Records from a data collection
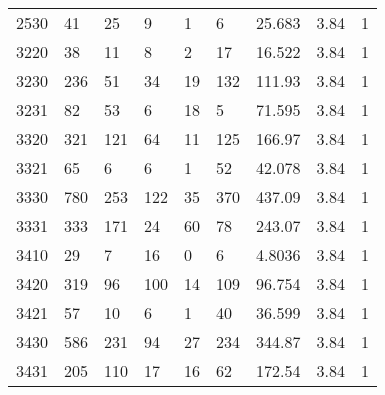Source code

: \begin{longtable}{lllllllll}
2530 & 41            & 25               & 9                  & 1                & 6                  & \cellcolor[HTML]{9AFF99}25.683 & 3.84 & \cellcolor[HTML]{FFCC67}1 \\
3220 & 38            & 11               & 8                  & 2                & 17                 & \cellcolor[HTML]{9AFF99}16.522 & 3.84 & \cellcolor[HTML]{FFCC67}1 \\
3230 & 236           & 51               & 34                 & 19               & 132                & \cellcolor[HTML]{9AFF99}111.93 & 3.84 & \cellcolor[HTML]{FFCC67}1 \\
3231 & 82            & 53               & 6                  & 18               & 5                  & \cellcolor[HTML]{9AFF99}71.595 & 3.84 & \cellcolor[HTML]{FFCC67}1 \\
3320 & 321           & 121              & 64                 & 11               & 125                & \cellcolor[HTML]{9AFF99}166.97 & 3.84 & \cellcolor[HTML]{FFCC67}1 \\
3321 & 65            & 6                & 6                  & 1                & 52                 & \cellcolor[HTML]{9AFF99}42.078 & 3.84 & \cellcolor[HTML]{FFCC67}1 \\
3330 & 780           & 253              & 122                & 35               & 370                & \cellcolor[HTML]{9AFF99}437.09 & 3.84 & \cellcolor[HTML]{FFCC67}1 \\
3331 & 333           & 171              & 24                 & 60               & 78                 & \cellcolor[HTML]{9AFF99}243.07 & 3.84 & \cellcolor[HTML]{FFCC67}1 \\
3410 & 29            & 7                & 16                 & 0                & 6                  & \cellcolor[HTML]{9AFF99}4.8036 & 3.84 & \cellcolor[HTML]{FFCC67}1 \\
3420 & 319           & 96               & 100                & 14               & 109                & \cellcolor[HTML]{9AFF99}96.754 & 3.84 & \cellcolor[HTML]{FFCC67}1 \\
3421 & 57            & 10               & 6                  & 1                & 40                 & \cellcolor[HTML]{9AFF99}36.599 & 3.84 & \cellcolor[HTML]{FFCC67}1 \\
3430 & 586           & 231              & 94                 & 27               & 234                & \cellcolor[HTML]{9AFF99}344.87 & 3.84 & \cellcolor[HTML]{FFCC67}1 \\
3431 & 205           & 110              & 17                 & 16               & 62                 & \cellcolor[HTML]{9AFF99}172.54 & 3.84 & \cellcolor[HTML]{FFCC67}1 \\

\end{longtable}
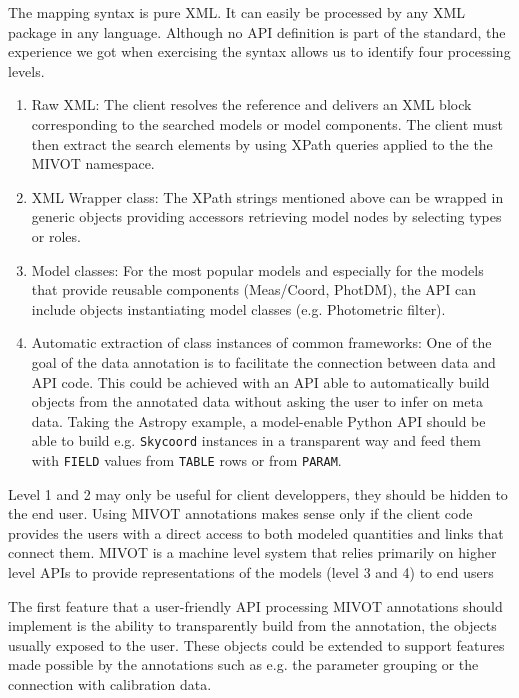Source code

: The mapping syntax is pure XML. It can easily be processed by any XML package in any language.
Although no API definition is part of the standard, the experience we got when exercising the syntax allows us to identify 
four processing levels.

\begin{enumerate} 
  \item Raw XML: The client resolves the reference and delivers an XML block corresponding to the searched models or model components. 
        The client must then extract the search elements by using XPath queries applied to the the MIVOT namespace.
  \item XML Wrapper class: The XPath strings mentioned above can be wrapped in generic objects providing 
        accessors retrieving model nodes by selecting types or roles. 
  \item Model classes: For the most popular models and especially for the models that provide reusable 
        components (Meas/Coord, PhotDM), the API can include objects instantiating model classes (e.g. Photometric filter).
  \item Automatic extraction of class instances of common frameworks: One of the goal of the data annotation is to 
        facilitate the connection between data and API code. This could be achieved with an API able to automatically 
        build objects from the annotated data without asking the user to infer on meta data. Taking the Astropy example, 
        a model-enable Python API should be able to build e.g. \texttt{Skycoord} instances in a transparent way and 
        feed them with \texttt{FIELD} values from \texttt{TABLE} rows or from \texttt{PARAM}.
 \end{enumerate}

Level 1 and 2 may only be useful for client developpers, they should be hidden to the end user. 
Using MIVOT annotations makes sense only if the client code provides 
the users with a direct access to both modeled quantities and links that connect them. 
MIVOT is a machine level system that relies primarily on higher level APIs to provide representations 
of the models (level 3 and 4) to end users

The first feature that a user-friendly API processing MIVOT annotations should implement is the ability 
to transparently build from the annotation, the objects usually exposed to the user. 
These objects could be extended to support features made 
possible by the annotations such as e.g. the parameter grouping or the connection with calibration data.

Description of the task
Apart from the images, every line above needs to be printed again exactly.

Problem solution
Source code

: \begin{longtable}{lllllllll}
2530 & 41            & 25               & 9                  & 1                & 6                  & \cellcolor[HTML]{9AFF99}25.683 & 3.84 & \cellcolor[HTML]{FFCC67}1 \\
3220 & 38            & 11               & 8                  & 2                & 17                 & \cellcolor[HTML]{9AFF99}16.522 & 3.84 & \cellcolor[HTML]{FFCC67}1 \\
3230 & 236           & 51               & 34                 & 19               & 132                & \cellcolor[HTML]{9AFF99}111.93 & 3.84 & \cellcolor[HTML]{FFCC67}1 \\
3231 & 82            & 53               & 6                  & 18               & 5                  & \cellcolor[HTML]{9AFF99}71.595 & 3.84 & \cellcolor[HTML]{FFCC67}1 \\
3320 & 321           & 121              & 64                 & 11               & 125                & \cellcolor[HTML]{9AFF99}166.97 & 3.84 & \cellcolor[HTML]{FFCC67}1 \\
3321 & 65            & 6                & 6                  & 1                & 52                 & \cellcolor[HTML]{9AFF99}42.078 & 3.84 & \cellcolor[HTML]{FFCC67}1 \\
3330 & 780           & 253              & 122                & 35               & 370                & \cellcolor[HTML]{9AFF99}437.09 & 3.84 & \cellcolor[HTML]{FFCC67}1 \\
3331 & 333           & 171              & 24                 & 60               & 78                 & \cellcolor[HTML]{9AFF99}243.07 & 3.84 & \cellcolor[HTML]{FFCC67}1 \\
3410 & 29            & 7                & 16                 & 0                & 6                  & \cellcolor[HTML]{9AFF99}4.8036 & 3.84 & \cellcolor[HTML]{FFCC67}1 \\
3420 & 319           & 96               & 100                & 14               & 109                & \cellcolor[HTML]{9AFF99}96.754 & 3.84 & \cellcolor[HTML]{FFCC67}1 \\
3421 & 57            & 10               & 6                  & 1                & 40                 & \cellcolor[HTML]{9AFF99}36.599 & 3.84 & \cellcolor[HTML]{FFCC67}1 \\
3430 & 586           & 231              & 94                 & 27               & 234                & \cellcolor[HTML]{9AFF99}344.87 & 3.84 & \cellcolor[HTML]{FFCC67}1 \\
3431 & 205           & 110              & 17                 & 16               & 62                 & \cellcolor[HTML]{9AFF99}172.54 & 3.84 & \cellcolor[HTML]{FFCC67}1 \\

\end{longtable}
Source code

: The mapping syntax is pure XML. It can easily be processed by any XML package in any language.
Although no API definition is part of the standard, the experience we got when exercising the syntax allows us to identify 
four processing levels.

\begin{enumerate} 
  \item Raw XML: The client resolves the reference and delivers an XML block corresponding to the searched models or model components. 
        The client must then extract the search elements by using XPath queries applied to the the MIVOT namespace.
  \item XML Wrapper class: The XPath strings mentioned above can be wrapped in generic objects providing 
        accessors retrieving model nodes by selecting types or roles. 
  \item Model classes: For the most popular models and especially for the models that provide reusable 
        components (Meas/Coord, PhotDM), the API can include objects instantiating model classes (e.g. Photometric filter).
  \item Automatic extraction of class instances of common frameworks: One of the goal of the data annotation is to 
        facilitate the connection between data and API code. This could be achieved with an API able to automatically 
        build objects from the annotated data without asking the user to infer on meta data. Taking the Astropy example, 
        a model-enable Python API should be able to build e.g. \texttt{Skycoord} instances in a transparent way and 
        feed them with \texttt{FIELD} values from \texttt{TABLE} rows or from \texttt{PARAM}.
 \end{enumerate}

Level 1 and 2 may only be useful for client developpers, they should be hidden to the end user. 
Using MIVOT annotations makes sense only if the client code provides 
the users with a direct access to both modeled quantities and links that connect them. 
MIVOT is a machine level system that relies primarily on higher level APIs to provide representations 
of the models (level 3 and 4) to end users

The first feature that a user-friendly API processing MIVOT annotations should implement is the ability 
to transparently build from the annotation, the objects usually exposed to the user. 
These objects could be extended to support features made 
possible by the annotations such as e.g. the parameter grouping or the connection with calibration data.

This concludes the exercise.